According to the ’947 patent, scanning white light interferometry (SWLI) scans white light, having a limited coherence length, over a surface and combines the reflected light with reference light to produce a scanning interferometry signal indicative of the surface being analyzed (e.g., its surface topography). Ellipsometry measures the complex reflectivity of a surface illuminated by light at a variable oblique angle using multiple wavelengths. The complex reflectivity is dependent on the intrinsic properties of the surface being analyzed, as well as on the properties (i.e., wavelength, incident angle, and polarization state) of the incident light, so information regarding the surface can be obtained by measuring variations of the reflectivity produced by varying these light parameters. The ’947 patent discloses an optical system that produces angle-resolved interference signals over a range of wavelengths.

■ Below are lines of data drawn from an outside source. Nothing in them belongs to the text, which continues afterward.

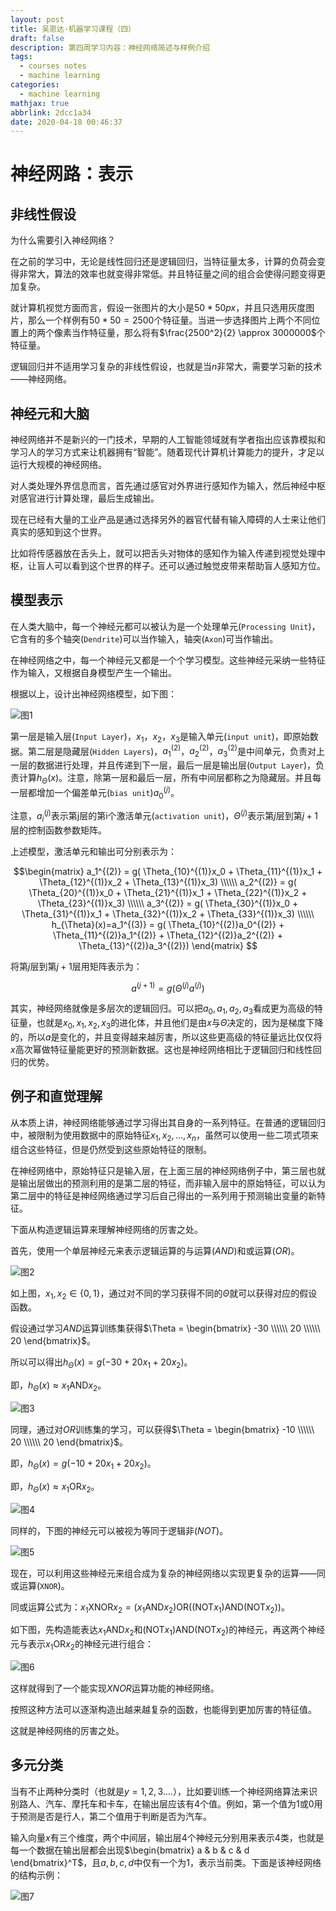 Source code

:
 ```yaml
---
layout: post
title: 吴恩达·机器学习课程（四）
draft: false
description: 第四周学习内容：神经网络简述与样例介绍
tags:
  - courses notes
  - machine learning
categories:
  - machine learning
mathjax: true
abbrlink: 2dcc1a34
date: 2020-04-18 00:46:37
---
```


# 神经网路：表示

## 非线性假设

为什么需要引入神经网络？

在之前的学习中，无论是线性回归还是逻辑回归，当特征量太多，计算的负荷会变得非常大，算法的效率也就变得非常低。并且特征量之间的组合会使得问题变得更加复杂。

就计算机视觉方面而言，假设一张图片的大小是$50 * 50px$，并且只选用灰度图片，那么一个样例有$50 * 50=2500$个特征量。当进一步选择图片上两个不同位置上的两个像素当作特征量，那么将有$\frac{2500^2}{2} \approx 3000000$个特征量。

逻辑回归并不适用学习复杂的非线性假设，也就是当$n$非常大，需要学习新的技术——神经网络。

## 神经元和大脑

神经网络并不是新兴的一门技术，早期的人工智能领域就有学者指出应该靠模拟和学习人的学习方式来让机器拥有“智能”。随着现代计算机计算能力的提升，才足以运行大规模的神经网络。

对人类处理外界信息而言，首先通过感官对外界进行感知作为输入，然后神经中枢对感官进行计算处理，最后生成输出。

现在已经有大量的工业产品是通过选择另外的器官代替有输入障碍的人士来让他们真实的感知到这个世界。

比如将传感器放在舌头上，就可以把舌头对物体的感知作为输入传递到视觉处理中枢，让盲人可以看到这个世界的样子。还可以通过触觉皮带来帮助盲人感知方位。

## 模型表示

在人类大脑中，每一个神经元都可以被认为是一个处理单元(`Processing Unit`)，它含有的多个轴突(`Dendrite`)可以当作输入，轴突(`Axon`)可当作输出。

在神经网络之中，每一个神经元又都是一个个学习模型。这些神经元采纳一些特征作为输入，又根据自身模型产生一个输出。

根据以上，设计出神经网络模型，如下图：

![图1](/images/Machine_Learning_Lecture4_1.png)

第一层是输入层(`Input Layer`)，$x_1$，$x_2$，$x_3$是输入单元(`input unit`)，即原始数据。第二层是隐藏层(`Hidden Layers`)，$a_1^{(2)}$，$a_2^{(2)}$，$a_3^{(2)}$是中间单元，负责对上一层的数据进行处理，并且传递到下一层，最后一层是输出层(`Output Layer`)，负责计算$h_{\Theta}(x)$。注意，除第一层和最后一层，所有中间层都称之为隐藏层。并且每一层都增加一个偏差单元(`bias unit`)$a_0^{(j)}$。

注意，$a_i^{(j)}$表示第j层的第i个激活单元(`activation unit`)，$\Theta^{(j)}$表示第$j$层到第$j+1$层的控制函数参数矩阵。

上述模型，激活单元和输出可分别表示为：

$$\begin{matrix}
a_1^{(2)} = g( \Theta_{10}^{(1)}x_0 + \Theta_{11}^{(1)}x_1 + \Theta_{12}^{(1)}x_2 + \Theta_{13}^{(1)}x_3) \\\\\\
a_2^{(2)} = g( \Theta_{20}^{(1)}x_0 + \Theta_{21}^{(1)}x_1 + \Theta_{22}^{(1)}x_2 + \Theta_{23}^{(1)}x_3) \\\\\\
a_3^{(2)} = g( \Theta_{30}^{(1)}x_0 + \Theta_{31}^{(1)}x_1 + \Theta_{32}^{(1)}x_2 + \Theta_{33}^{(1)}x_3) \\\\\\
h_{\Theta}(x)=a_1^{(3)} = g( \Theta_{10}^{(2)}a_0^{(2)} + \Theta_{11}^{(2)}a_1^{(2)} + \Theta_{12}^{(2)}a_2^{(2)} + \Theta_{13}^{(2)}a_3^{(2)})
\end{matrix}
$$

将第$j$层到第$j+1$层用矩阵表示为：

$$
a^{(j+1)} = g(\Theta^{(j)} a^{(j)})
$$

其实，神经网络就像是多层次的逻辑回归。可以把$a_0,a_1,a_2,a_3$看成更为高级的特征量，也就是$x_0,x_1,x_2,x_3$的进化体，并且他们是由$x$与$\Theta$决定的，因为是梯度下降的，所以$a$是变化的，并且变得越来越厉害，所以这些更高级的特征量远比仅仅将$x$高次幂做特征量能更好的预测新数据。这也是神经网络相比于逻辑回归和线性回归的优势。

## 例子和直觉理解

从本质上讲，神经网络能够通过学习得出其自身的一系列特征。在普通的逻辑回归中，被限制为使用数据中的原始特征$x_1,x_2,...,x_{n}$，虽然可以使用一些二项式项来组合这些特征，但是仍然受到这些原始特征的限制。

在神经网络中，原始特征只是输入层，在上面三层的神经网络例子中，第三层也就是输出层做出的预测利用的是第二层的特征，而非输入层中的原始特征，可以认为第二层中的特征是神经网络通过学习后自己得出的一系列用于预测输出变量的新特征。

下面从构造逻辑运算来理解神经网络的厉害之处。

首先，使用一个单层神经元来表示逻辑运算的与运算($AND$)和或运算($OR$)。

![图2](/images/Machine_Learning_Lecture4_2.png)

如上图，$x_1,x_2 \in \lbrace 0,1 \rbrace$，通过对不同的学习获得不同的$\Theta$就可以获得对应的假设函数。

假设通过学习$AND$运算训练集获得$\Theta = \begin{bmatrix} -30 \\\\\\ 20 \\\\\\ 20 \end{bmatrix}$。

所以可以得出$h_{\Theta}(x) = g(-30 + 20 x_1 + 20 x_2)$。

即，$h_{\Theta}(x) \approx x_1 \text{AND} x_2$。

![图3](/images/Machine_Learning_Lecture4_3.png)

同理，通过对$OR$训练集的学习，可以获得$\Theta = \begin{bmatrix} -10 \\\\\\ 20 \\\\\\ 20 \end{bmatrix}$。

即，$h_{\Theta}(x) = g(-10 + 20 x_1 + 20 x_2)$。

即，$h_{\Theta}(x) \approx x_1 \text{OR} x_2$。

![图4](/images/Machine_Learning_Lecture4_4.png)

同样的，下图的神经元可以被视为等同于逻辑非($NOT$)。

![图5](/images/Machine_Learning_Lecture4_5.png)

现在，可以利用这些神经元来组合成为复杂的神经网络以实现更复杂的运算——同或运算(`XNOR`)。

同或运算公式为：$x_1 \text{XNOR} x_2 = (x_1 \text{AND} x_2) \text{OR}((\text{NOT}x_1) \text{AND} (\text{NOT}x_2))$。

如下图，先构造能表达$x_1 \text{AND} x_2$和$(\text{NOT}x_1) \text{AND} (\text{NOT}x_2)$的神经元，再这两个神经元与表示$x_1 \text{OR} x_2$的神经元进行组合：

![图6](/images/Machine_Learning_Lecture4_6.png)

这样就得到了一个能实现$XNOR$运算功能的神经网络。

按照这种方法可以逐渐构造出越来越复杂的函数，也能得到更加厉害的特征值。

这就是神经网络的厉害之处。

## 多元分类

当有不止两种分类时（也就是$y=1,2,3….$），比如要训练一个神经网络算法来识别路人、汽车、摩托车和卡车，在输出层应该有4个值。例如，第一个值为1或0用于预测是否是行人，第二个值用于判断是否为汽车。

输入向量$x$有三个维度，两个中间层，输出层4个神经元分别用来表示4类，也就是每一个数据在输出层都会出现$\begin{bmatrix} a & b & c & d \end{bmatrix}^T$，且$a,b,c,d$中仅有一个为1，表示当前类。下面是该神经网络的结构示例：

![图7](/images/Machine_Learning_Lecture4_7.png)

The interference signals corresponding to light with different incident angles are detected by different elements of a multi-element detector, and the system can provide concurrent angle-resolved measurements of the complex reflectivity and surface topology measurements.
According to its website, Zygo “designs, manufactures, and distributes high-end optical systems and components for metrology and end-user applications.” The company markets its NewView™ optical surface profilers which utilize “Zygo’s patented scanning white-light interferometry (SWLI) technology,” but none of the descriptions of the existing models mention the concurrent interferometry/ellipsometry capability disclosed by the ’947 patent. This feature may be in the works for a future model.
Zygo was issued 11 U.S. patents in 2010, about half as many as the company received in either 2009 (23 U.S. patents) or 2008 (25 U.S. patents). So far, in 2011, Zygo has obtained 5 U.S. patents, putting the company on a pace to match or exceed its yearly average (about 25 U.S. patents/year) over the previous seven years.